Skeletal Muscle Transcriptome in DIA Differs From TA During Aging
3.3
Transcriptomic analysis of DIA and TA in aging skeletal muscles revealed significant differences. PCA distinguished adult mice TA (ATA) and old mice TA (OTA), but not between adult mice DIA (ADIA) and old mice DIA (ODIA) (Figure 2A). ODIA exhibited 17 368 unaltered genes, alongside 298 upregulated DEGs, and 95 downregulated DEGs compared to ADIA. OTA showed 16 505 unchanged genes, with 275 upregulated DEGs and 153 downregulated DEGs compared to ATA (Figure 2B). We analysed the intersection between unchanged genes in DIA and the upregulated or downregulated DEGs in TA, as shown in the Venn Diagram. Intersection analysis identified 55 genes unchanged in DIA of old mice, upregulated in TA, and 131 genes unchanged in DIA of old mice, downregulated in TA, among which 61 key genes had fragments per kilobase of transcript per million fragments mapped (FPKM) > 1 (Figure 2C,D).
RNA‐seq of DIA and TA muscle from adult and old mice. (A) PCA plot of RNA‐seq data. (n = 3 in adult mice and n = 4–6 in old mice) (B) A pie chart indicating the genes showing expression level changes in old DIA muscle and TA muscle compared to adult muscles. (C) Comparison of DIA and TA muscle gene signatures by Venn Diagram. Pink in the Venn Diagram represents unchanged genes between adult DIA and old DIA. Green in the Venn Diagram represents upregulated DEGs in old TA muscle compared adult TA muscle. Cyan in the Venn Diagram represent downregulated DEGs in old TA muscle compared adult TA muscle. (D) Heat map of 61 key DEGs. Horizontal representation of genes: Each column represents a sample, with gene and sample name on the right and bottom sides. Green represents high expression, and yellow represents low expression. DEGs, differentially expressed genes; DIA, diaphragm; PCA, principal component analysis; RNA‐seq, RNA‐sequencing; TA, tibialis anterior.
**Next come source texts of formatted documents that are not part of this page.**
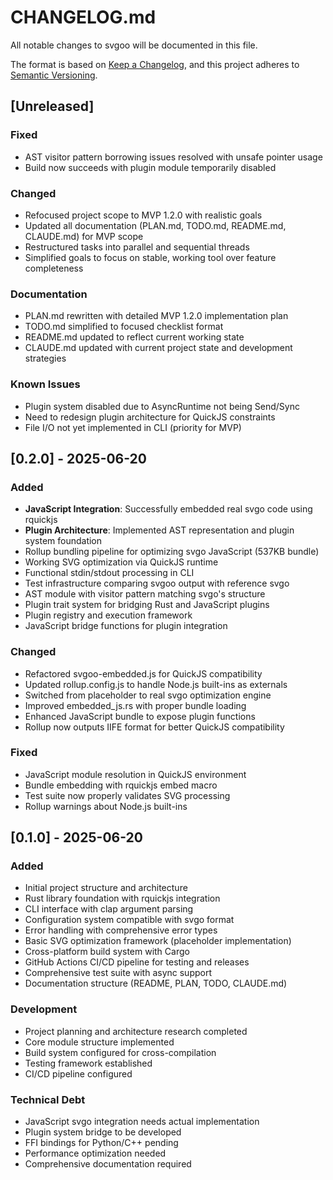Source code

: # CHANGELOG.md

All notable changes to svgoo will be documented in this file.

The format is based on [Keep a Changelog](https://keepachangelog.com/en/1.0.0/),
and this project adheres to [Semantic Versioning](https://semver.org/spec/v2.0.0.html).

## [Unreleased]

### Fixed  
- AST visitor pattern borrowing issues resolved with unsafe pointer usage
- Build now succeeds with plugin module temporarily disabled

### Changed
- Refocused project scope to MVP 1.2.0 with realistic goals
- Updated all documentation (PLAN.md, TODO.md, README.md, CLAUDE.md) for MVP scope
- Restructured tasks into parallel and sequential threads
- Simplified goals to focus on stable, working tool over feature completeness

### Documentation
- PLAN.md rewritten with detailed MVP 1.2.0 implementation plan
- TODO.md simplified to focused checklist format
- README.md updated to reflect current working state
- CLAUDE.md updated with current project state and development strategies

### Known Issues
- Plugin system disabled due to AsyncRuntime not being Send/Sync
- Need to redesign plugin architecture for QuickJS constraints
- File I/O not yet implemented in CLI (priority for MVP)

## [0.2.0] - 2025-06-20

### Added
- **JavaScript Integration**: Successfully embedded real svgo code using rquickjs
- **Plugin Architecture**: Implemented AST representation and plugin system foundation
- Rollup bundling pipeline for optimizing svgo JavaScript (537KB bundle)
- Working SVG optimization via QuickJS runtime
- Functional stdin/stdout processing in CLI
- Test infrastructure comparing svgoo output with reference svgo
- AST module with visitor pattern matching svgo's structure
- Plugin trait system for bridging Rust and JavaScript plugins
- Plugin registry and execution framework
- JavaScript bridge functions for plugin integration

### Changed
- Refactored svgoo-embedded.js for QuickJS compatibility
- Updated rollup.config.js to handle Node.js built-ins as externals
- Switched from placeholder to real svgo optimization engine
- Improved embedded_js.rs with proper bundle loading
- Enhanced JavaScript bundle to expose plugin functions
- Rollup now outputs IIFE format for better QuickJS compatibility

### Fixed
- JavaScript module resolution in QuickJS environment
- Bundle embedding with rquickjs embed macro
- Test suite now properly validates SVG processing
- Rollup warnings about Node.js built-ins

## [0.1.0] - 2025-06-20

### Added
- Initial project structure and architecture
- Rust library foundation with rquickjs integration
- CLI interface with clap argument parsing
- Configuration system compatible with svgo format
- Error handling with comprehensive error types
- Basic SVG optimization framework (placeholder implementation)
- Cross-platform build system with Cargo
- GitHub Actions CI/CD pipeline for testing and releases
- Comprehensive test suite with async support
- Documentation structure (README, PLAN, TODO, CLAUDE.md)

### Development
- Project planning and architecture research completed
- Core module structure implemented
- Build system configured for cross-compilation
- Testing framework established
- CI/CD pipeline configured

### Technical Debt
- JavaScript svgo integration needs actual implementation
- Plugin system bridge to be developed
- FFI bindings for Python/C++ pending
- Performance optimization needed
- Comprehensive documentation required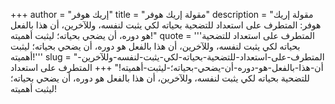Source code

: +++
author = "إريك هوفر"
title = "مقولة إريك هوفر"
description = "مقولة إريك هوفر: المتطرف على استعداد للتضحية بحياته لكي يثبت لنفسه، وللآخرين، أن هذا بالفعل هو دوره، أن يضحي بحياته؛ ليثبت أهميته!"
quote = '''المتطرف على استعداد للتضحية بحياته لكي يثبت لنفسه، وللآخرين، أن هذا بالفعل هو دوره، أن يضحي بحياته؛ ليثبت أهميته!'''
slug = "المتطرف-على-استعداد-للتضحية-بحياته-لكي-يثبت-لنفسه-وللآخرين-أن-هذا-بالفعل-هو-دوره-أن-يضحي-بحياته؛-ليثبت-أهميته!"
+++
المتطرف على استعداد للتضحية بحياته لكي يثبت لنفسه، وللآخرين، أن هذا بالفعل هو دوره، أن يضحي بحياته؛ ليثبت أهميته!
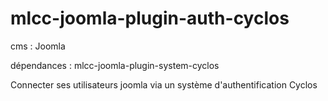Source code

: # mlcc-joomla-plugin-auth-cyclos

cms : Joomla

dépendances : mlcc-joomla-plugin-system-cyclos


Connecter ses utilisateurs joomla via un système d'authentification Cyclos
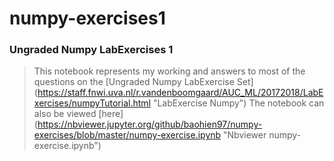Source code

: # numpy-exercises1
### Ungraded Numpy LabExercises 1
> This notebook represents my working and answers to most of the questions on the [Ungraded Numpy LabExercise Set] (https://staff.fnwi.uva.nl/r.vandenboomgaard/AUC_ML/20172018/LabExercises/numpyTutorial.html "LabExercise Numpy")
> The notebook can also be viewed [here] (https://nbviewer.jupyter.org/github/baohien97/numpy-exercises/blob/master/numpy-exercise.ipynb "Nbviewer numpy-exercise.ipynb")
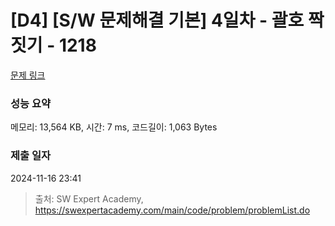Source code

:# [D4] [S/W 문제해결 기본] 4일차 - 괄호 짝짓기 - 1218 

[문제 링크](https://swexpertacademy.com/main/code/problem/problemDetail.do?contestProbId=AV14eWb6AAkCFAYD) 

### 성능 요약

메모리: 13,564 KB, 시간: 7 ms, 코드길이: 1,063 Bytes

### 제출 일자

2024-11-16 23:41



> 출처: SW Expert Academy, https://swexpertacademy.com/main/code/problem/problemList.do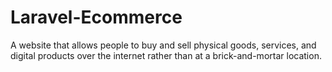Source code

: # Laravel-Ecommerce
A website that allows people to buy and sell physical goods, services, and digital products over the internet rather than at a brick-and-mortar location.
Reduction of Smox Level Leads to Muscle Atrophy in Young Mice
3.4
Smox (encoding SMOX) is one of these 61 key genes. Skeletal muscle atrophy correlates with a significant reduction in SMOX levels during immobilisation, fasting or denervation [18]. We investigated whether Smox was correlated with sarcopenia in old individuals, finding lower Smox expression in old TA and gastrocnemius (GAS) muscles compared to adults, whereas levels in the heart and DIA remained stable with age (Figure 3A). Myotubes differentiated from young primary DIA or TA myoblasts were infected with an adenovirus‐encoding Smox or a vector virus. Forty‐eight hours after infection, the myotubes were markedly thinner than those infected with the vector virus (Figure 3B). Next, the TA muscles of adult mice were locally injected with adeno‐associated virus (AAV2/9) vectors expressing shRNA against Smox (Figure 3C), which successfully inhibited Smox mRNA expression (Figure 3D). Immunofluorescence staining demonstrated that Smox shRNA reduced muscle fibre CSA and the percentage of Type IIa muscle fibres (Figure 3E). Mice with reduced Smox expression exhibited impaired motor performance, including shorter running distance, lower maximum speed, shorter running time, slower gait speed, shorter hanging time and lower grip strength (Figure 3F). These results revealed that reducing Smox levels impair muscle fibre size and function.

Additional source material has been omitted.